Just Why Did Locals Decide To Fight For Barnes?

Neigbors of the Barnes Collection had been silent. Indeed, they had complained for years about traffic around the Barnes. But now, as the art collection appears headed to Philadelphia, loal officials have a change of heart. “No one in the suburban coalition seems quite sure what has brought the about-face. It may be a change of elected officials in some of the government offices. It may be that the hot embers of the old fights have cooled. It may be that, by lagging in its political efforts to gain ownership of a new site in Philadelphia, the Barnes itself has left open the door for suburban second thoughts.”

Victory For A Bookstore Is A Victory For L.A.
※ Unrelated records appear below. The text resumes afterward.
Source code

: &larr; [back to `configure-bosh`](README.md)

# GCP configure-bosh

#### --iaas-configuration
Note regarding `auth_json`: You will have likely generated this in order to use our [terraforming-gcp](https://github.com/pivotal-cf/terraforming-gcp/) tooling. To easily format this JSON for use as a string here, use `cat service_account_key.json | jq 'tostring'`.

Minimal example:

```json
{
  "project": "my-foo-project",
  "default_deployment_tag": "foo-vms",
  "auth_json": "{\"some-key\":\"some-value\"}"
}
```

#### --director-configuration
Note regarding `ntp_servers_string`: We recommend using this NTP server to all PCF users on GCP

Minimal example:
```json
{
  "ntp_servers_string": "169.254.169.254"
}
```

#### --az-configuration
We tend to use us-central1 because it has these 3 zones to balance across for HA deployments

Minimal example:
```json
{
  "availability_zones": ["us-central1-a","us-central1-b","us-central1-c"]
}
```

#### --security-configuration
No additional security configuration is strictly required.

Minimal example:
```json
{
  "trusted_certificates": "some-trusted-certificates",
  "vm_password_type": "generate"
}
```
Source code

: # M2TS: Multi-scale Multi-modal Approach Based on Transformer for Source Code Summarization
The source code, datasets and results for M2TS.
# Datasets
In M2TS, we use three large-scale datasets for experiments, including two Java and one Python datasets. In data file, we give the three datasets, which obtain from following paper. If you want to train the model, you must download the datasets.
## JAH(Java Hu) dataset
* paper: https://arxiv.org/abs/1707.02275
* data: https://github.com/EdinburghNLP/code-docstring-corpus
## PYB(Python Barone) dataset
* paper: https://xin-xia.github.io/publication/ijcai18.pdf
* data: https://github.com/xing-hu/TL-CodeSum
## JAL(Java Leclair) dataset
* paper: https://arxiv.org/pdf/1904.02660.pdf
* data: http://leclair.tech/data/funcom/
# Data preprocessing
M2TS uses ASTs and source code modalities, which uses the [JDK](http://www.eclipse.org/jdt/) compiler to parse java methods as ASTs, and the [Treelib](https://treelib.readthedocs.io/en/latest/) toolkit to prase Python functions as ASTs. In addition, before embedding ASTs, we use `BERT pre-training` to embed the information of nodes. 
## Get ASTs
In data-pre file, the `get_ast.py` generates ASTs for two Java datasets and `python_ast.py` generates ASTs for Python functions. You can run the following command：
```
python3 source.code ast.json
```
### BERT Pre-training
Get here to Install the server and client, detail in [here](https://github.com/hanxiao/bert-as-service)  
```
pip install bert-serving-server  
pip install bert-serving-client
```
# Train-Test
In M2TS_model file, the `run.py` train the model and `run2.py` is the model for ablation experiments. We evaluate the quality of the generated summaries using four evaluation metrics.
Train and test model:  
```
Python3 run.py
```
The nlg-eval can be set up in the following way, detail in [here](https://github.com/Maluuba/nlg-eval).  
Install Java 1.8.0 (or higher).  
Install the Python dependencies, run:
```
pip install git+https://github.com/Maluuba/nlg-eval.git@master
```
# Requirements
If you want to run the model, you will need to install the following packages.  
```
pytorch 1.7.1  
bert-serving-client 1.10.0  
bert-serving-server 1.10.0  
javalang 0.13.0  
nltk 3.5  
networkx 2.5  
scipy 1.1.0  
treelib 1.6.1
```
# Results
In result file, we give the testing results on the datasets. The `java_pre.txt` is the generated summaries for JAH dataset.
“Los Angeles has a way of plowing under its landmarks. … And so it is with genuine delight that we receive word that a Los Angeles landmark will survive. Dutton’s Brentwood Books is a cultural institution of the first rank, host to the happenstance discoveries that define great bookstores — the chance lighting upon a bit of fiction across from the latest biography, the illuminating browse through a book of photographs, the helpful wisdom of a literary clerk.”

Online, DC Opens The Door To Comic Artists

“DC Comics, the venerable publisher of Superman, Batman and Wonder Woman, will introduce today an online imprint that amounts to a virtual slush pile, accepting submissions from the public and paying for the best comics that come in. The imprint, called Zudacomics.com, will permit aspiring cartoonists to register at its Web site and submit an eight-panel sample of their work. Starting in October and each month thereafter, editors at DC Comics will select 10 entries, post them for public view and invite people to vote for their favorite.”

Architects Take To Second Life

“Second Life is loosely and shambolically generating a new type of architecture. Who knows what that might mean for SL’s current jump-cut geography? In the future, perhaps SL’s overlords will start to clean up its shantytown chaos, repossessing homes and driving giant boulevards through it, as Haussmann did with Paris. Perhaps it will end up looking nothing like our own world; perhaps they’ll converge in ways we can’t yet imagine. It is a world in its infancy, unavoidably complex, useful, unpredictable and legitimate, with countless advantages over the real one.”

Record Drop In UK CD Sales

“Retail sales, for which figures have been compiled since 1969, the year that the Beatles’ Abbey Road album was released, have never fallen by so much, although there was a 9 per cent decline in 1982 before the arrival of the compact disc. Wholesale revenues, for which figures date back only a decade, have never fallen by more than 7 per cent in a year.”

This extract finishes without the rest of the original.